**Task to carry out**:
The line with "existence of the" marks where to begin. Please copy it and each line after it to the end of the records below, exactly.

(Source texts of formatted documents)
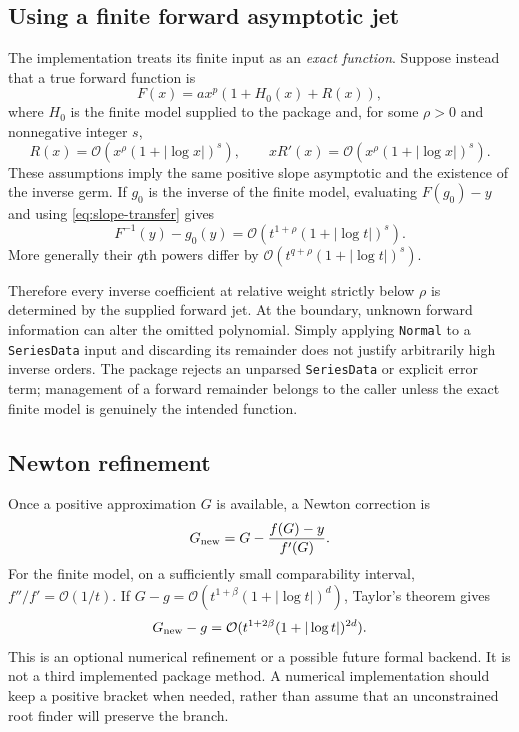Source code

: \documentclass[11pt,a4paper]{article}
\numberwithin{equation}{section}
\theoremstyle{definition}\newtheorem{definition}[theorem]{Definition}
\theoremstyle{remark}\newtheorem{remark}[theorem]{Remark}
\newcommand{\OO}{\mathcal O}\newcommand{\dd}{\mathrm d}
\newcommand{\code}[1]{\texttt{#1}}
\begin{document}
\subsection{Using a finite forward asymptotic jet}

The implementation treats its finite input as an \emph{exact function}.
Suppose instead that a true forward function is
\[
 F(x)=a x^p(1+H_0(x)+R(x)),
\]
where $H_0$ is the finite model supplied to the package and, for some
$\rho>0$ and nonnegative integer $s$,
\begin{equation}
 R(x)=\OO(x^\rho(1+|\log x|)^s),\qquad
 xR'(x)=\OO(x^\rho(1+|\log x|)^s).
 \label{eq:forward-remainder}
\end{equation}
These assumptions imply the same positive slope asymptotic and the
existence of the inverse germ. If $g_0$ is the inverse of the finite
model, evaluating $F(g_0)-y$ and using \cref{eq:slope-transfer} gives
\begin{equation}
 F^{-1}(y)-g_0(y)
 =\OO(t^{1+\rho}(1+|\log t|)^s).
 \label{eq:jet-stability}
\end{equation}
More generally their $q$th powers differ by
$\OO(t^{q+\rho}(1+|\log t|)^s)$.

Therefore every inverse coefficient at relative weight strictly below
$\rho$ is determined by the supplied forward jet. At the boundary,
unknown forward information can alter the omitted polynomial. Simply
applying \code{Normal} to a \code{SeriesData} input and discarding its
remainder does not justify arbitrarily high inverse orders. The package
rejects an unparsed \code{SeriesData} or explicit error term; management
of a forward remainder belongs to the caller unless the exact finite
model is genuinely the intended function.

\subsection{Newton refinement}

Once a positive approximation $G$ is available, a Newton correction is
\[
 G_{\rm new}=G-\frac{f(G)-y}{f'(G)}.
\]
For the finite model, on a sufficiently small comparability interval,
$f''/f'=\OO(1/t)$. If
$G-g=\OO(t^{1+\beta}(1+|\log t|)^d)$, Taylor's theorem gives
\[
 G_{\rm new}-g=\OO(t^{1+2\beta}(1+|\log t|)^{2d}).
\]
This is an optional numerical refinement or a possible future formal
backend. It is not a third implemented package method. A numerical
implementation should keep a positive bracket when needed, rather than
assume that an unconstrained root finder will preserve the branch.
\end{document}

**Written response**:
existence of the inverse germ. If $g_0$ is the inverse of the finite
model, evaluating $F(g_0)-y$ and using \cref{eq:slope-transfer} gives
\begin{equation}
 F^{-1}(y)-g_0(y)
 =\OO(t^{1+\rho}(1+|\log t|)^s).
 \label{eq:jet-stability}
\end{equation}
More generally their $q$th powers differ by
$\OO(t^{q+\rho}(1+|\log t|)^s)$.

Therefore every inverse coefficient at relative weight strictly below
$\rho$ is determined by the supplied forward jet. At the boundary,
unknown forward information can alter the omitted polynomial. Simply
applying \code{Normal} to a \code{SeriesData} input and discarding its
remainder does not justify arbitrarily high inverse orders. The package
rejects an unparsed \code{SeriesData} or explicit error term; management
of a forward remainder belongs to the caller unless the exact finite
model is genuinely the intended function.

\subsection{Newton refinement}

Once a positive approximation $G$ is available, a Newton correction is
\[
 G_{\rm new}=G-\frac{f(G)-y}{f'(G)}.
\]
For the finite model, on a sufficiently small comparability interval,
$f''/f'=\OO(1/t)$. If
$G-g=\OO(t^{1+\beta}(1+|\log t|)^d)$, Taylor's theorem gives
\[
 G_{\rm new}-g=\OO(t^{1+2\beta}(1+|\log t|)^{2d}).
\]
This is an optional numerical refinement or a possible future formal
backend. It is not a third implemented package method. A numerical
implementation should keep a positive bracket when needed, rather than
assume that an unconstrained root finder will preserve the branch.
\end{document}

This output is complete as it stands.